Hardy torció los labios hacia abajo en una especie de sonrisa. Desde luego, estaba bien que te entendieran.

– Bueno, es que de pronto lo vi diferente en la tele. Como si no lo conociera. ¿Tú conoces a Assad?

– Podrías preguntarme si conozco a alguien por completo. ¿Quién conoce a quién en realidad?

– ¿Dónde vive? ¿Lo sabes ?

– En Heimdalsgade, por lo visto.

– ¿Por lo visto?

¿Dónde vive? ¿Cómo es su familia? Aquello parecía un interrogatorio a fondo. Y por desgracia, Hardy tenía razón. Seguía sin saber un carajo sobre Assad.

– ¿Dices que llame a Jesper? -cambió de tema.

Hardy asintió ligeramente con la cabeza. Estaba claro que no había terminado con el asunto de Assad. Sirviera para lo que sirviese.

– ¿Has llamado? -preguntó a Jesper por el móvil justo después.

– Ya puedes ir aflojando la pasta, Charlie.

Un parpadeo reflejo se apoderó de Carl. Ostras, el chaval parecía seguro.

– ¡Carl! Me llamo Carl, Jesper. Si vuelves a llamarme Charlie, voy a quedarme temporalmente sordo en momentos decisivos; estás avisado.

– Vale, Charlie -rio de forma casi visible-. Pues a ver si puedes oír esto. He encontrado a un pavo para Vigga.

– Vaya. ¿Y vale los dos mil, o lo va a echar a la calle mañana como al poeta rechoncho? Porque entonces no vas a oler la guita.

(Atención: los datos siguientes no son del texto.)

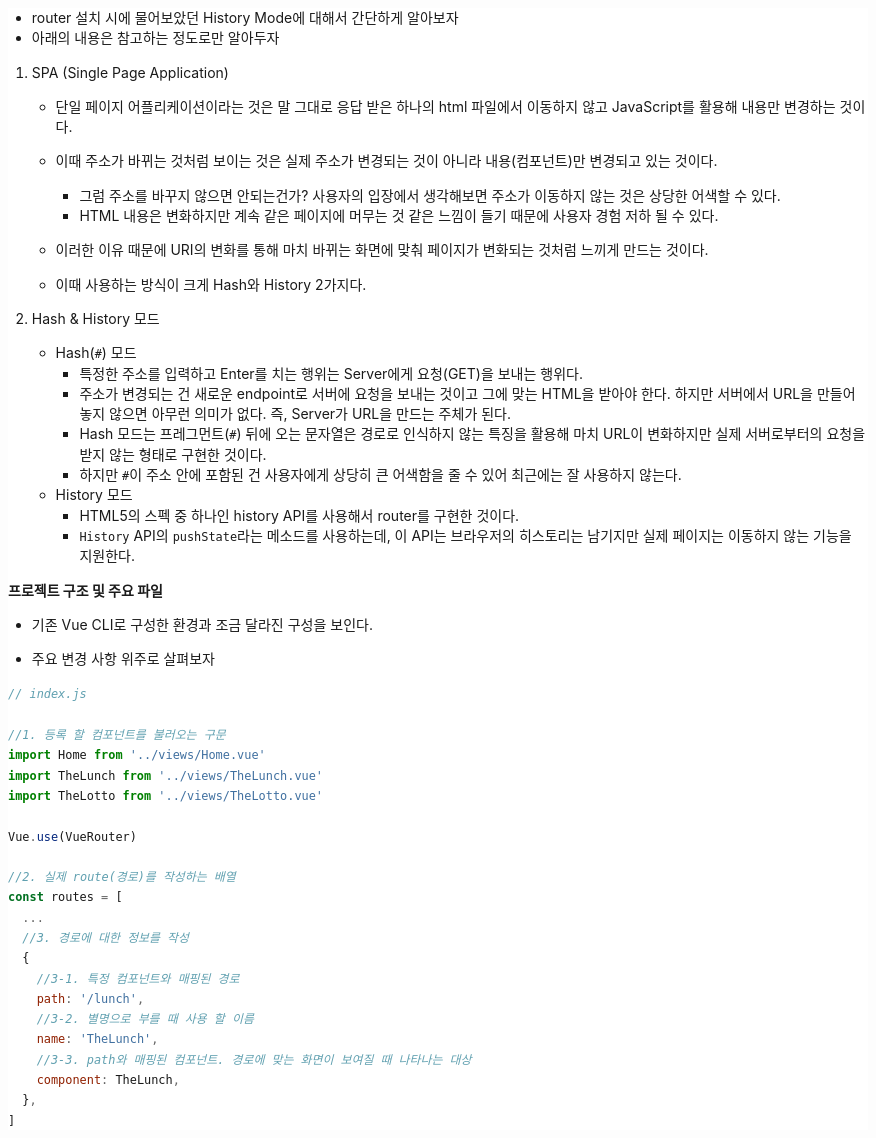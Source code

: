 - router 설치 시에 물어보았던 History Mode에 대해서 간단하게 알아보자
- 아래의 내용은 참고하는 정도로만 알아두자

1. SPA (Single Page Application)

   - 단일 페이지 어플리케이션이라는 것은 말 그대로 응답 받은 하나의 html 파일에서 이동하지 않고 JavaScript를 활용해 내용만 변경하는 것이다. 
   - 이때 주소가 바뀌는 것처럼 보이는 것은 실제 주소가 변경되는 것이 아니라 내용(컴포넌트)만 변경되고 있는 것이다. 
     - 그럼 주소를 바꾸지 않으면 안되는건가? 사용자의 입장에서 생각해보면 주소가 이동하지 않는 것은 상당한 어색할 수 있다. 
     - HTML 내용은 변화하지만 계속 같은 페이지에 머무는 것 같은 느낌이 들기 때문에 사용자 경험 저하 될 수 있다.
   - 이러한 이유 때문에 URI의 변화를 통해 마치 바뀌는 화면에 맞춰 페이지가 변화되는 것처럼 느끼게 만드는 것이다.

   - 이때 사용하는 방식이 크게 Hash와 History 2가지다.

2. Hash & History 모드

   - Hash(`#`) 모드
     - 특정한 주소를 입력하고 Enter를 치는 행위는 Server에게 요청(GET)을 보내는 행위다.
     - 주소가 변경되는 건 새로운 endpoint로 서버에 요청을 보내는 것이고 그에 맞는 HTML을 받아야 한다. 하지만 서버에서 URL을 만들어 놓지 않으면 아무런 의미가 없다. 즉, Server가 URL을 만드는 주체가 된다.
     - Hash 모드는 프레그먼트(`#`) 뒤에 오는 문자열은 경로로 인식하지 않는 특징을 활용해 마치 URL이 변화하지만 실제 서버로부터의 요청을 받지 않는 형태로 구현한 것이다.
     - 하지만 `#`이 주소 안에 포함된 건 사용자에게 상당히 큰 어색함을 줄 수 있어 최근에는 잘 사용하지 않는다.
   - History 모드
     - HTML5의 스펙 중 하나인  history API를 사용해서 router를 구현한 것이다.
     - `History` API의 `pushState`라는 메소드를 사용하는데, 이 API는 브라우저의 히스토리는 남기지만 실제 페이지는 이동하지 않는 기능을 지원한다.



**프로젝트 구조 및 주요 파일**

- 기존 Vue CLI로 구성한 환경과 조금 달라진 구성을 보인다.

- 주요 변경 사항 위주로 살펴보자

```javascript
// index.js

//1. 등록 할 컴포넌트를 불러오는 구문 
import Home from '../views/Home.vue'
import TheLunch from '../views/TheLunch.vue'
import TheLotto from '../views/TheLotto.vue'

Vue.use(VueRouter)

//2. 실제 route(경로)를 작성하는 배열
const routes = [
  ...
  //3. 경로에 대한 정보를 작성
  {
    //3-1. 특정 컴포넌트와 매핑된 경로
    path: '/lunch',
    //3-2. 별명으로 부를 때 사용 할 이름
    name: 'TheLunch',
    //3-3. path와 매핑된 컴포넌트. 경로에 맞는 화면이 보여질 때 나타나는 대상
    component: TheLunch,
  },
]
```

– Tiene cuarenta años. Conduce un Ford Vectra, tiene una tienda de ultramarinos y una hija de diecinueve años.

– Bueno, bueno. ¿De dónde lo has sacado?

– Puse un anuncio en su tienda. Era el primero que ponía.

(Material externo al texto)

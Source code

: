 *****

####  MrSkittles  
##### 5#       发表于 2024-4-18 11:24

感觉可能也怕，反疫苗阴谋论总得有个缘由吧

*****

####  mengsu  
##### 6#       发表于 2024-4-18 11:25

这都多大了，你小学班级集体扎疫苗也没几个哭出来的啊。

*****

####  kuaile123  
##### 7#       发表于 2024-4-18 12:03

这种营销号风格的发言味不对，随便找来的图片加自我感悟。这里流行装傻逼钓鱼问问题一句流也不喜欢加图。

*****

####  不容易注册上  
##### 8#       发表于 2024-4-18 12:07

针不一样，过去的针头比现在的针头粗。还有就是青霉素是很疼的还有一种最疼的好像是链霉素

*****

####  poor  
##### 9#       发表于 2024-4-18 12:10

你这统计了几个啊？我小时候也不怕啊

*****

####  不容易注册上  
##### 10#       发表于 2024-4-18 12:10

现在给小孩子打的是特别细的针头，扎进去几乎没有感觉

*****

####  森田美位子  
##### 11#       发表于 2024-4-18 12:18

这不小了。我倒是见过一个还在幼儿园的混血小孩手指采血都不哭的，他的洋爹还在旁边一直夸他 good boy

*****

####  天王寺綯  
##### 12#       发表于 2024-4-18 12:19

¡Joder! Desde luego, no le había costado nada ganar el dinero.

– ¿Y por qué crees que el tendero mercachifle va a ganarse a Vigga? ¿Se parece a Brad Pitt?

– Tú lo flipas, Charlie. Para eso Pitt tendría que quedarse roncando bajo el sol durante una semana.

– ¿Me estás diciendo que es negro?

– Negro no, pero poco le falta.

Carl contuvo el aliento mientras le contaban el resto de la historia con todo lujo de detalles. El hombre era viudo y tenía unos tímidos ojos castaños. Justo lo que Vigga necesitaba. Jesper lo había llevado a la cabaña con huerta, y el tipo alabó los cuadros de Vigga y exclamó embelesado que la cabaña con huerta era el lugar más acogedor que había visto en toda su vida. No hizo falta más. En aquel momento, al menos, estaban almorzando en un restaurante del centro.

Carl sacudió la cabeza. Debería estar más contento que unas pascuas, pero en su lugar volvía a notar una molesta sensación en el estómago.

Cuando Jesper terminó, Carl apagó el móvil a cámara lenta y dirigió la vista hacia Morten y Hardy, que lo miraron como un par de chuchos callejeros esperando las sobras de la comida.

– Toquemos madera, puede que nos hayamos salvado en última instancia. Jesper ha conseguido aparear a Vigga con el hombre ideal, así que tal vez podamos seguir viviendo aquí.

Morten abrió la boca, entusiasmado, y juntó las manos con cuidado.

– ¡No me digas…! -exclamó-. Y ¿quién es el príncipe azul?

– ¿Azul? -Carl trató de sonreír, pero era como si tuviera agarrotados los músculos faciales-. Por lo que dice Jesper, Gurkamal Singh Pannu es el indio con la tez más oscura al norte del Ecuador.

¿Había oído un estremecimiento sofocado de ambos?